I might actually go pull my knitting out now since just remembering that last person who doesn't seem to know how to read has gotten me all hot.  And not in the good way.

Monday, November 07, 2011

Music to write to

I've been struggling lately with which music to listen to while writing.  This is usually only a problem during NaNoWriMo since pretty much the rest of the year I barely get any writing done.  I love allowing myself the freedom to just write, to let the words spew out of my mouth inelegantly, inexpertly.  Editing the result isn't very fun though.

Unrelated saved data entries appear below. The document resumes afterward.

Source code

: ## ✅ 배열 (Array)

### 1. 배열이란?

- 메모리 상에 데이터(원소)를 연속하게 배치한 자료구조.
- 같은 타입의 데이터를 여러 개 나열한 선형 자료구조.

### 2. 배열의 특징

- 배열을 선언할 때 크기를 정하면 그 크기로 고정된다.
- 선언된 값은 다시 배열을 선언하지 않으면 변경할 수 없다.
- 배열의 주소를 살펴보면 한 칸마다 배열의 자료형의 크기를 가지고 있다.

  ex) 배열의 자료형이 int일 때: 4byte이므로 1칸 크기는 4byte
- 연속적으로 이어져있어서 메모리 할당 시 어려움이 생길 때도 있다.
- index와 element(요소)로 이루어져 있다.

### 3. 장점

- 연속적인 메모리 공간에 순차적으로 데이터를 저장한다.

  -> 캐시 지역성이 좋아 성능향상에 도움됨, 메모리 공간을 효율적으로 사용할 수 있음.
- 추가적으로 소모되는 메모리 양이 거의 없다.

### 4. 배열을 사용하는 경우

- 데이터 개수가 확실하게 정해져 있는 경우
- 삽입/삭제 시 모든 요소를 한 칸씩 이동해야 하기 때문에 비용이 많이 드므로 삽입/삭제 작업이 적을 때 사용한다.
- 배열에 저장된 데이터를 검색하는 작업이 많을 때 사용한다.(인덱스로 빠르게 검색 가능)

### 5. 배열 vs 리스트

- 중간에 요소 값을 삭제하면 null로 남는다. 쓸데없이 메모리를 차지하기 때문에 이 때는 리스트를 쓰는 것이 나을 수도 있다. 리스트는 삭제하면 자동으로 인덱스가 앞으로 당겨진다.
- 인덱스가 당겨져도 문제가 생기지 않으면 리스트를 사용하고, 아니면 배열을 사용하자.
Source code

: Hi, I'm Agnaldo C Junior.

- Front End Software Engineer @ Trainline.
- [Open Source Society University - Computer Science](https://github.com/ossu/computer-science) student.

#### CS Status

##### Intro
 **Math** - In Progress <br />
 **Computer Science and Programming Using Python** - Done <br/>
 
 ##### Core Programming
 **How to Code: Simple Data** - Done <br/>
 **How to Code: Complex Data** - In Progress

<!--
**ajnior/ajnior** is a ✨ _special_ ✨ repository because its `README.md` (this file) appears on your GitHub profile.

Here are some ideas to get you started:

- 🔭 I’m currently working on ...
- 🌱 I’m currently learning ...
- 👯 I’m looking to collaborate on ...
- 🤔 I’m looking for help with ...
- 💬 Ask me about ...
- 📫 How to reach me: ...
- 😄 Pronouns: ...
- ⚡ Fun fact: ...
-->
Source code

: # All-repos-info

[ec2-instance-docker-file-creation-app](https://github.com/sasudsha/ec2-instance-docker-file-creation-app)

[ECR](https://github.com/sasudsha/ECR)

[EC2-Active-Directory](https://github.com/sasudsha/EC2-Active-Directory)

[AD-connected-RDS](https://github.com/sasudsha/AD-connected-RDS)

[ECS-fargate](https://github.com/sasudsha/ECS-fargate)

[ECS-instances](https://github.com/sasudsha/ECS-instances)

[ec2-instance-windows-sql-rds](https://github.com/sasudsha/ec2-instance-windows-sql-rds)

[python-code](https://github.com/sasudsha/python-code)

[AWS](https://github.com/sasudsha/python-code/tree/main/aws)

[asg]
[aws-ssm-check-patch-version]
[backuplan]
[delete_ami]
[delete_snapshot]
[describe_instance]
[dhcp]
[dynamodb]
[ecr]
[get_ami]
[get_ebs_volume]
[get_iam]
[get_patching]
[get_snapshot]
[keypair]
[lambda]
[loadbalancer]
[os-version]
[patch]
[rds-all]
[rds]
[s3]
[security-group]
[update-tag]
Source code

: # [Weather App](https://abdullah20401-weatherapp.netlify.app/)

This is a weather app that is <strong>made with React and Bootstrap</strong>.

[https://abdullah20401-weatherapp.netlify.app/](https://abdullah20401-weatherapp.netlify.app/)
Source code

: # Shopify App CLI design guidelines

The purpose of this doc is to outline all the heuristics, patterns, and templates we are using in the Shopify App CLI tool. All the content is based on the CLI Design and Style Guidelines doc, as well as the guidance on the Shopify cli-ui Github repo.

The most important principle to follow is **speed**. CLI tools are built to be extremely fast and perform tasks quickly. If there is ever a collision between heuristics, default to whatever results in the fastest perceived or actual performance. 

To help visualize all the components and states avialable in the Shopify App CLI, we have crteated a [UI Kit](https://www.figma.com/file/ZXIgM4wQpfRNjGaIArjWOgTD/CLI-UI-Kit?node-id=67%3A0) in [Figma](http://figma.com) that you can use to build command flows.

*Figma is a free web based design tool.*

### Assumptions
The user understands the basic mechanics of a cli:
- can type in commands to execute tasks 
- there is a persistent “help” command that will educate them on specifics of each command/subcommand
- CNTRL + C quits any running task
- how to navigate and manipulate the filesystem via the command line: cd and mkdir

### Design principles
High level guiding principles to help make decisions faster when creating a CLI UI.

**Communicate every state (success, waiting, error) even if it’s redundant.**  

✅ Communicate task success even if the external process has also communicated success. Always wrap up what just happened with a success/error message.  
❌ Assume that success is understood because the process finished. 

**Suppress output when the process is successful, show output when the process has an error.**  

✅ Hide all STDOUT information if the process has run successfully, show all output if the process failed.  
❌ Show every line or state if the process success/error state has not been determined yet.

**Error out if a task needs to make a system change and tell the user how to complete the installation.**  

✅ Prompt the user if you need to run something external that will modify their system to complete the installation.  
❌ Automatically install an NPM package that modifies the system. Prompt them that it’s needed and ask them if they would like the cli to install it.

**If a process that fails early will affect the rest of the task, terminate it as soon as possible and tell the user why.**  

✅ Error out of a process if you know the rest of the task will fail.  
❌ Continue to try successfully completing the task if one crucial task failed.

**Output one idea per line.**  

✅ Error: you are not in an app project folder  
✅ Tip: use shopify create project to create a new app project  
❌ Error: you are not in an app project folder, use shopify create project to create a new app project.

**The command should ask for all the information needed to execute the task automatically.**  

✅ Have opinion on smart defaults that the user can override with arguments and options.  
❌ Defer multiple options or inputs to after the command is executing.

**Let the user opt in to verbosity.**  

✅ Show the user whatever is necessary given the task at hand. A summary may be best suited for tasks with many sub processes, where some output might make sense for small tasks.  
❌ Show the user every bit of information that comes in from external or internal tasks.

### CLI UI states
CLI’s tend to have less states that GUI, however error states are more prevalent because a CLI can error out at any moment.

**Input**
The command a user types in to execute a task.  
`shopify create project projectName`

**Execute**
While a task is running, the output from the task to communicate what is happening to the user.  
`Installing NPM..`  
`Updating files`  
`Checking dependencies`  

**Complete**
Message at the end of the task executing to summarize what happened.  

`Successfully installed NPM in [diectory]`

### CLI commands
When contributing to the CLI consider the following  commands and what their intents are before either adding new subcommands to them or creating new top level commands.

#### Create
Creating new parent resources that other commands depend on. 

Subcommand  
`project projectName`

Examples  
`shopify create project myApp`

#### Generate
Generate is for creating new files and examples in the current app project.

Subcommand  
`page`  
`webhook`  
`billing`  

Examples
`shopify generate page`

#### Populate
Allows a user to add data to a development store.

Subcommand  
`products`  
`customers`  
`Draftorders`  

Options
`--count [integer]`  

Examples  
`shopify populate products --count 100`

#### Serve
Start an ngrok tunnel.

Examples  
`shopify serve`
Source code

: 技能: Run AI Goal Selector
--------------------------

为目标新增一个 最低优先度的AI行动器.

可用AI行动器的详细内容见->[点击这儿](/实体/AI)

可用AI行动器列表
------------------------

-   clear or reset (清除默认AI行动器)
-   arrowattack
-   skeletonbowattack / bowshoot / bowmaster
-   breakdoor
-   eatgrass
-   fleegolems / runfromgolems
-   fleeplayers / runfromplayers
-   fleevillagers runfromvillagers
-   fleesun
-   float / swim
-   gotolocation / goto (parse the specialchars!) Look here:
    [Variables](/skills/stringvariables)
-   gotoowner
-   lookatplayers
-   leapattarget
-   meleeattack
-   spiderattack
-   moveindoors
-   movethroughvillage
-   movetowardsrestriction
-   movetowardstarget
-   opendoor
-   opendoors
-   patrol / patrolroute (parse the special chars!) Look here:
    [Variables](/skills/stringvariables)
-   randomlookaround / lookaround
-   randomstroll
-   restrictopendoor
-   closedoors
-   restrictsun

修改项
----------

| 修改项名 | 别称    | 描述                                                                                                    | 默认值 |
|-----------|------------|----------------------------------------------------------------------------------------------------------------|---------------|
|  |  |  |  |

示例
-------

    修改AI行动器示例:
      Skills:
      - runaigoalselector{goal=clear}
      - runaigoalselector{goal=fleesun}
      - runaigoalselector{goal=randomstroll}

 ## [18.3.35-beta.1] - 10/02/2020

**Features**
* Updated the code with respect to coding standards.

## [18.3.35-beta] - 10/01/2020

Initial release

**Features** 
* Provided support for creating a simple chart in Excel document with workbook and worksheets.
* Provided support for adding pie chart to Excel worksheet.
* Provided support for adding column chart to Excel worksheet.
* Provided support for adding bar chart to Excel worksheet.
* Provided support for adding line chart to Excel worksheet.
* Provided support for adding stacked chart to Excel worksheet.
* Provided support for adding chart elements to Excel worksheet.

So I've been trolling amazon.com trying to find music.  I resorted to posting a facebook status update begging for music suggestions (and came to the conclusion that most people suck since only 2 or 3 people even responded.  I guess that could mean that nobody really likes me and/or reads my status updates...nah, that couldn't possibly be true.)  I've come up with two things.


I love the new Yo-Yo Ma The Goat Rodeo Sessions.  This album is freaking amazing. I think everyone should buy it.  Right. Now.  


I've also started obsessing over Amanda Palmer.  Not only is she married to the Neil Gaiman, but she kicks all kind of music ass.  Tonight I've been listening to the Amanda Palmer station on Pandora and that seems to working pretty good for my writing.


Well, back to it.  I'm 2210 words behind for the next 15 minutes when that goes up another 1667 words.  Wish me luck!